▶ _Records from a dataset_:
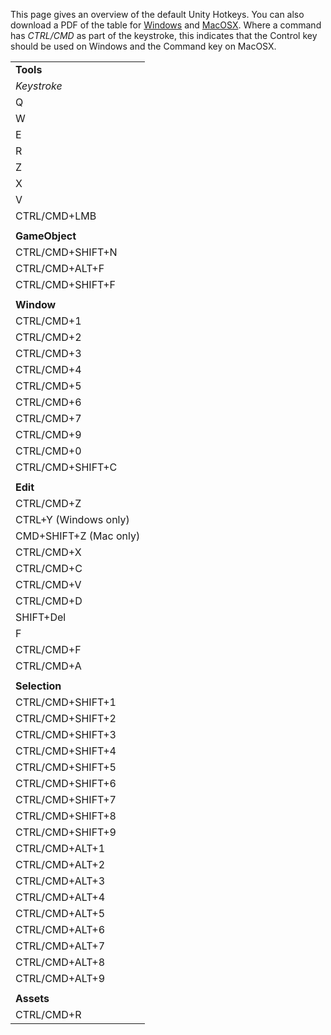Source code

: This page gives an overview of the default Unity Hotkeys. You can also download a PDF of the table for [Windows](attach:unity_hotkeys_win.pdf.html) and [MacOSX](attach:unity_hotkeys_mac.pdf.html). Where a command has _CTRL/CMD_ as part of the keystroke, this indicates that the Control key should be used on Windows and the Command key on MacOSX.


|  |
|--|
|__Tools__|
|_Keystroke_|_Command_|
|Q|Pan|
|W|Move|
|E|Rotate|
|R|Scale|
|Z|Pivot Mode toggle|
|X|Pivot Rotation Toggle|
|V|Vertex Snap|
|CTRL/CMD+LMB|Snap|
| |
|__GameObject__|
|CTRL/CMD+SHIFT+N|New game object|
|CTRL/CMD+ALT+F|Move to view|
|CTRL/CMD+SHIFT+F|Align with view|
| |
|__Window__|
|CTRL/CMD+1|Scene|
|CTRL/CMD+2|Game|
|CTRL/CMD+3|Inspector|
|CTRL/CMD+4|Hierarchy|
|CTRL/CMD+5|Project|
|CTRL/CMD+6|Animation|
|CTRL/CMD+7|Profiler|
|CTRL/CMD+9|Asset store|
|CTRL/CMD+0|Animation|
|CTRL/CMD+SHIFT+C|Console|
| |
|__Edit__|
|CTRL/CMD+Z|Undo|
|CTRL+Y (Windows only)|Redo|
|CMD+SHIFT+Z (Mac only)|Redo|
|CTRL/CMD+X|Cut|
|CTRL/CMD+C|Copy|
|CTRL/CMD+V|Paste|
|CTRL/CMD+D|Duplicate|
|SHIFT+Del|Delete|
|F|Frame (centre) selection|
|CTRL/CMD+F|Find|
|CTRL/CMD+A|Select All|
| |
|__Selection__|
|CTRL/CMD+SHIFT+1|Load Selection 1|
|CTRL/CMD+SHIFT+2|Load Selection 2|
|CTRL/CMD+SHIFT+3|Load Selection 3|
|CTRL/CMD+SHIFT+4|Load Selection 4|
|CTRL/CMD+SHIFT+5|Load Selection 5|
|CTRL/CMD+SHIFT+6|Load Selection 6|
|CTRL/CMD+SHIFT+7|Load Selection 7|
|CTRL/CMD+SHIFT+8|Load Selection 8|
|CTRL/CMD+SHIFT+9|Load Selection 9|
|CTRL/CMD+ALT+1|Save Selection 1|
|CTRL/CMD+ALT+2|Save Selection 2|
|CTRL/CMD+ALT+3|Save Selection 3|
|CTRL/CMD+ALT+4|Save Selection 4|
|CTRL/CMD+ALT+5|Save Selection 5|
|CTRL/CMD+ALT+6|Save Selection 6|
|CTRL/CMD+ALT+7|Save Selection 7|
|CTRL/CMD+ALT+8|Save Selection 8|
|CTRL/CMD+ALT+9|Save Selection 9|
| |
|__Assets__|
|CTRL/CMD+R|Refresh|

▶ _Task to carry out_: With the pictures omitted, reproduce the data above exactly.

▶ _Output of the exercise_:
Source code

: This page gives an overview of the default Unity Hotkeys. You can also download a PDF of the table for [Windows](attach:unity_hotkeys_win.pdf.html) and [MacOSX](attach:unity_hotkeys_mac.pdf.html). Where a command has _CTRL/CMD_ as part of the keystroke, this indicates that the Control key should be used on Windows and the Command key on MacOSX.


|  |
|--|
|__Tools__|
|_Keystroke_|_Command_|
|Q|Pan|
|W|Move|
|E|Rotate|
|R|Scale|
|Z|Pivot Mode toggle|
|X|Pivot Rotation Toggle|
|V|Vertex Snap|
|CTRL/CMD+LMB|Snap|
| |
|__GameObject__|
|CTRL/CMD+SHIFT+N|New game object|
|CTRL/CMD+ALT+F|Move to view|
|CTRL/CMD+SHIFT+F|Align with view|
| |
|__Window__|
|CTRL/CMD+1|Scene|
|CTRL/CMD+2|Game|
|CTRL/CMD+3|Inspector|
|CTRL/CMD+4|Hierarchy|
|CTRL/CMD+5|Project|
|CTRL/CMD+6|Animation|
|CTRL/CMD+7|Profiler|
|CTRL/CMD+9|Asset store|
|CTRL/CMD+0|Animation|
|CTRL/CMD+SHIFT+C|Console|
| |
|__Edit__|
|CTRL/CMD+Z|Undo|
|CTRL+Y (Windows only)|Redo|
|CMD+SHIFT+Z (Mac only)|Redo|
|CTRL/CMD+X|Cut|
|CTRL/CMD+C|Copy|
|CTRL/CMD+V|Paste|
|CTRL/CMD+D|Duplicate|
|SHIFT+Del|Delete|
|F|Frame (centre) selection|
|CTRL/CMD+F|Find|
|CTRL/CMD+A|Select All|
| |
|__Selection__|
|CTRL/CMD+SHIFT+1|Load Selection 1|
|CTRL/CMD+SHIFT+2|Load Selection 2|
|CTRL/CMD+SHIFT+3|Load Selection 3|
|CTRL/CMD+SHIFT+4|Load Selection 4|
|CTRL/CMD+SHIFT+5|Load Selection 5|
|CTRL/CMD+SHIFT+6|Load Selection 6|
|CTRL/CMD+SHIFT+7|Load Selection 7|
|CTRL/CMD+SHIFT+8|Load Selection 8|
|CTRL/CMD+SHIFT+9|Load Selection 9|
|CTRL/CMD+ALT+1|Save Selection 1|
|CTRL/CMD+ALT+2|Save Selection 2|
|CTRL/CMD+ALT+3|Save Selection 3|
|CTRL/CMD+ALT+4|Save Selection 4|
|CTRL/CMD+ALT+5|Save Selection 5|
|CTRL/CMD+ALT+6|Save Selection 6|
|CTRL/CMD+ALT+7|Save Selection 7|
|CTRL/CMD+ALT+8|Save Selection 8|
|CTRL/CMD+ALT+9|Save Selection 9|
| |
|__Assets__|
|CTRL/CMD+R|Refresh|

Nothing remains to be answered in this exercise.